お飾りの妻
「――くそっ、何故だ――! 愛のない偽りの結婚だというのに、何故、何故こんなにも彼女のことが気になるんだ――!?」
メレディア伯爵家の美貌の当主であるアデル・メレディアは、顔を歪めて独りごちた。
そう、これは愛のない結婚。
お互いに利害の一致でなされただけの、偽りの生活。
いずれ期限が来れば後腐れなく終わっていく時間。
なのに――何故、何故自分は、これほどまでに彼女のことが気になるのだろう。
最初は、少し変わった女だとは思っていた。
だが彼女はこちらが提案した偽りの結婚計画に二つ返事で同意し、そして今の生活があるだけだ。
けれど――いつしか彼の中で、彼女の存在はどんどん大きくなっていった。
それこそ、捨て置くことなど、いないものとして扱うことなど、到底出来ぬほどに。
「まぁでも――気になるのも当然か」
と――そこでアデルは顔を上げ、部屋の真ん中にいる妻を見つめた。
途端に、その妻の口から大声が発した。
「ル―――――――――――ルルルルルルルルルルァ!! ヘーイ、センキュエビバディ!! ルックアットミーマイダイナマイトバディ!! ベリーナイスアンブレーラァ!!」
そこにいたのは、奇妙な出で立ちの女である。
ようやく尻の一部と胸の一部を包み隠しただけのほぼ全裸体はキラキラと輝くラメに覆われ、彼女が激しく腰を振るたびに背中に飾り付けた鳥の羽の飾りがワッサワッサと揺れる。

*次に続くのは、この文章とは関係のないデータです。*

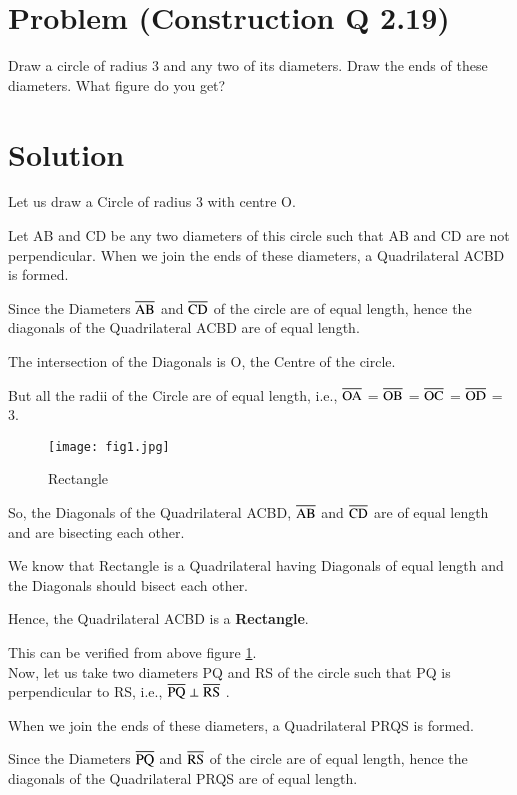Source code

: \documentclass[journal,12pt,twocolumn]{IEEEtran}
\begin{document}
\section*{\textbf{Problem (Construction Q 2.19)}}
Draw a circle of radius 3 and any two of its diameters. Draw the ends of these diameters. What figure do you get?
\section*{\textbf{Solution}}
Let us draw a Circle of radius 3 with centre O.

Let AB and CD be any two diameters of this circle such that AB and CD are not perpendicular. When we join the ends of these diameters, a Quadrilateral ACBD is formed.

Since the Diameters $\overline{\rm AB}$ and $\overline{\rm CD}$ of the circle are of equal length, hence the diagonals of the Quadrilateral ACBD are of equal length.

The intersection of the Diagonals is O, the Centre of the circle.

But all the radii of the Circle are of equal length, i.e., $\overline{\rm OA}$ = $\overline{\rm OB}$ = $\overline{\rm OC}$ = $\overline{\rm OD}$ = 3.

\begin{figure}[!h]
\centering
\texttt{[image: fig1.jpg]}
\caption{Rectangle}
\label{rectangle}
\end{figure}

So, the Diagonals of the Quadrilateral ACBD, $\overline{\rm AB}$ and $\overline{\rm CD}$ are of equal length and are bisecting each other.

We know that Rectangle is a Quadrilateral having Diagonals of equal length and the Diagonals should bisect each other.

Hence, the Quadrilateral ACBD is a \textbf{Rectangle}. 

This can be verified from above figure \ref{rectangle}. \\

Now, let us take two diameters PQ and RS of the circle such that PQ is perpendicular to RS, i.e., $\overline{\rm PQ} \perp \overline{\rm RS}$ .

When we join the ends of these diameters, a Quadrilateral PRQS is formed.

Since the Diameters $\overline{\rm PQ}$ and $\overline{\rm RS}$ of the circle are of equal length, hence the diagonals of the Quadrilateral PRQS are of equal length.
\end{document}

一体この衣装に幾ら掛けたものか、頭は色とりどりの宝石と原色の鳥の羽が燦然と輝く宝冠が乗っており、宝冠が、衣装が、笑顔が、ケバケバしい化粧が、陽の光を受けてまるで億千万の星星のように光り輝く。
なんというか、とにかく――とにかく、派手だった。
まるでその存在自体が飾りであるかのように。
「ルルルルルルルルルルルァァァ!! ディスナイトイズカーニバルデイ! ヘイ、ミスターアデル! ダンスウィズミーエブリトゥナイ!! ドゥーユーアンダスタンッ!? ディスイズアペーン!! ルルルルルルルルィィィ!!」
意味不明な台詞を連呼しながら、彼女は一層腰を激しく揺らし、奇怪なステップを踏みながら部屋の中を闊歩する。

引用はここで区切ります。